William Morris Archive


He held his peace awhile, and then he said: “But no man selleth himself and his children into thraldom uncompelled; nor is any fool so great a fool as willingly to take the name of freeman and the life of a thrall as payment for the very life of a freeman. Now would I ask thee somewhat else; and I am the readier to do so since I perceive that thou art a wondrous seer; for surely no man could of his own wit have imagined a tale of such follies as thou hast told me. Now well I wot that men having once shaken themselves clear of the burden of villeinage, as thou sayest we shall do (and I bless thee for the word), shall never bow down to this worser tyranny without sore strife in the world; and surely so sore shall it be, before our valiant sons give way, that maids and little lads shall take the sword and the spear, and in many a field men’s blood and not water shall turn the gristmills of England. But when all this is over, and the tyranny is established, because there are but few men in the land after the great war, how shall it be with you then? Will there not be many soldiers and sergeants and few workers? Surely in every parish ye shall have the constables to see that the men work; and they shall be saying every day, ‘Such an one, hast thou yet sold thyself for this day or this week or this year? Go to now, and get thy bargain done, or it shall be the worse for thee.’ And wheresoever work is going on there shall be constables again, and those that labour shall labour under the whip like the Hebrews in the land of Egypt. And every man that may, will steal as a dog snatches at a bone; and there again shall ye need more soldiers and more constables till the land is eaten up by them; nor shall the lords and the masters even be able to bear the burden of it; nor will their gains be so great, since that which each man may do in a day is not right great when all is said.”
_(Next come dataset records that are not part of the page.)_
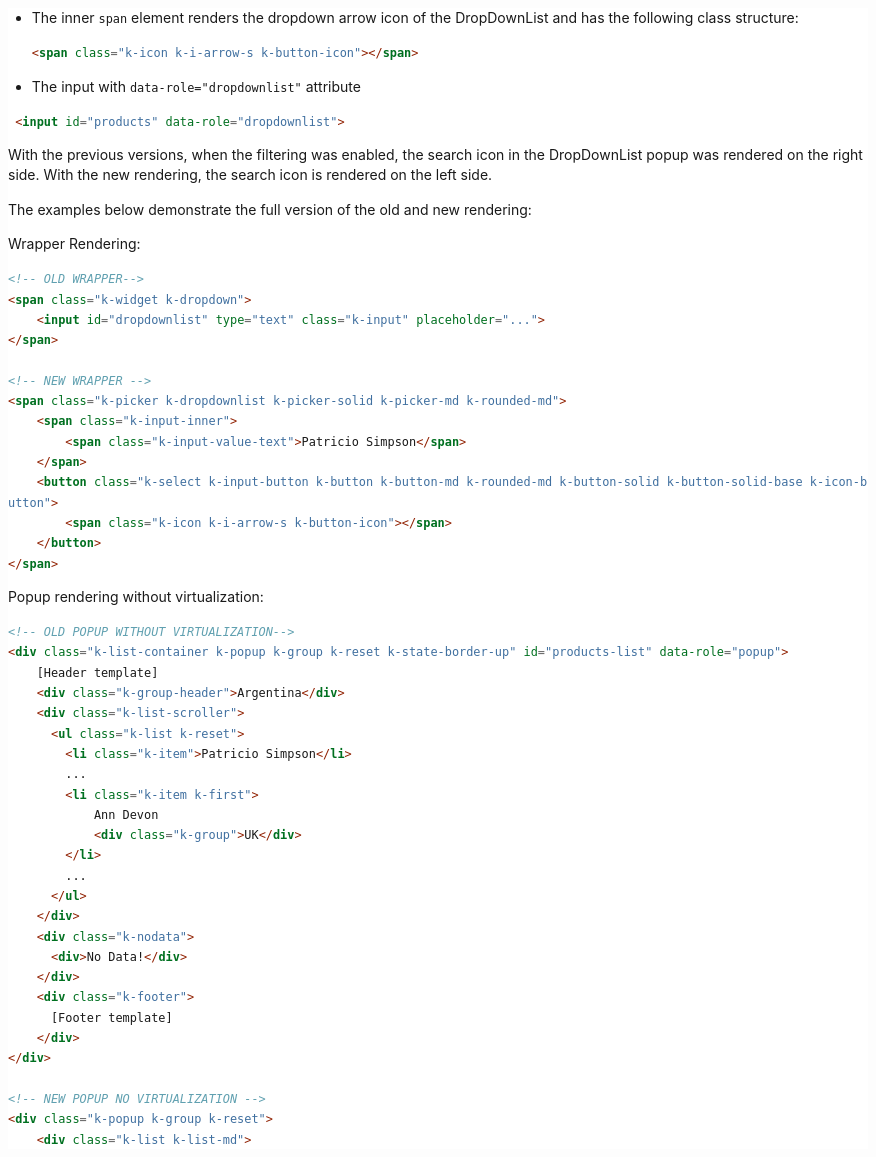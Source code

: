- The inner `span` element renders the dropdown arrow icon of the DropDownList and has the following class structure:

  ```html
  <span class="k-icon k-i-arrow-s k-button-icon"></span>
  ```

- The input with `data-role="dropdownlist"` attribute

```html
 <input id="products" data-role="dropdownlist">
```

With the previous versions, when the filtering was enabled, the search icon in the DropDownList popup was rendered on the right side. With the new rendering, the search icon is rendered on the left side.

The examples below demonstrate the full version of the old and new rendering:

Wrapper Rendering:

```html
<!-- OLD WRAPPER-->
<span class="k-widget k-dropdown">
    <input id="dropdownlist" type="text" class="k-input" placeholder="...">
</span>

<!-- NEW WRAPPER -->
<span class="k-picker k-dropdownlist k-picker-solid k-picker-md k-rounded-md">
    <span class="k-input-inner">
        <span class="k-input-value-text">Patricio Simpson</span>
    </span>
    <button class="k-select k-input-button k-button k-button-md k-rounded-md k-button-solid k-button-solid-base k-icon-button">
        <span class="k-icon k-i-arrow-s k-button-icon"></span>
    </button>
</span>
```

Popup rendering without virtualization:

```html
<!-- OLD POPUP WITHOUT VIRTUALIZATION-->
<div class="k-list-container k-popup k-group k-reset k-state-border-up" id="products-list" data-role="popup">
    [Header template]
    <div class="k-group-header">Argentina</div>
    <div class="k-list-scroller">
      <ul class="k-list k-reset">
        <li class="k-item">Patricio Simpson</li>
        ...
        <li class="k-item k-first">
            Ann Devon
            <div class="k-group">UK</div>
        </li>
        ...
      </ul>
    </div>
    <div class="k-nodata">
      <div>No Data!</div>
    </div>
    <div class="k-footer">
      [Footer template]
    </div>
</div>

<!-- NEW POPUP NO VIRTUALIZATION -->
<div class="k-popup k-group k-reset">
    <div class="k-list k-list-md">
```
“Friend,” said I, “from thine own valiancy and high heart thou speakest, when thou sayest that they who fall under this tyranny shall fight to the death against it. Wars indeed there shall be in the world, great and grievous, and yet few on this score; rather shall men fight as they have been fighting in France at the bidding of some lord of the manor, or some king, or at last at the bidding of some usurer and forestaller of the market. Valiant men, forsooth, shall arise in the beginning of these evil times, but though they shall die as ye shall, yet shall not their deaths be fruitful as yours shall be; because ye, forsooth, are fighting against villeinage which is waning, but they shall fight against usury which is waxing. And, moreover, I have been telling thee how it shall be when the measure of the time is full; and we, looking at these things from afar, can see them as they are indeed; but they who live at the beginning of those times and amidst them, shall not know what is doing around them; they shall indeed feel the plague and yet not know the remedy; by little and by little they shall fall from their better livelihood, and weak and helpless shall they grow, and have no might to withstand the evil of this tyranny; and then again when the times mend somewhat and they have but a little more ease, then shall it be to them like the kingdom of heaven, and they shall have no will to withstand any tyranny, but shall think themselves happy that they be pinched somewhat less. Also whereas thou sayest that there shall be for ever constables and sergeants going to and fro to drive men to work, and that they will not work save under the lash, thou art wrong and it shall not be so; for there shall ever be more workers than the masters may set to work, so that men shall strive eagerly for leave to work; and when one says, I will sell my hours at such and such a price, then another will say, and I for so much less; so that never shall the lords lack slaves willing to work, but often the slaves shall lack lords to buy them.”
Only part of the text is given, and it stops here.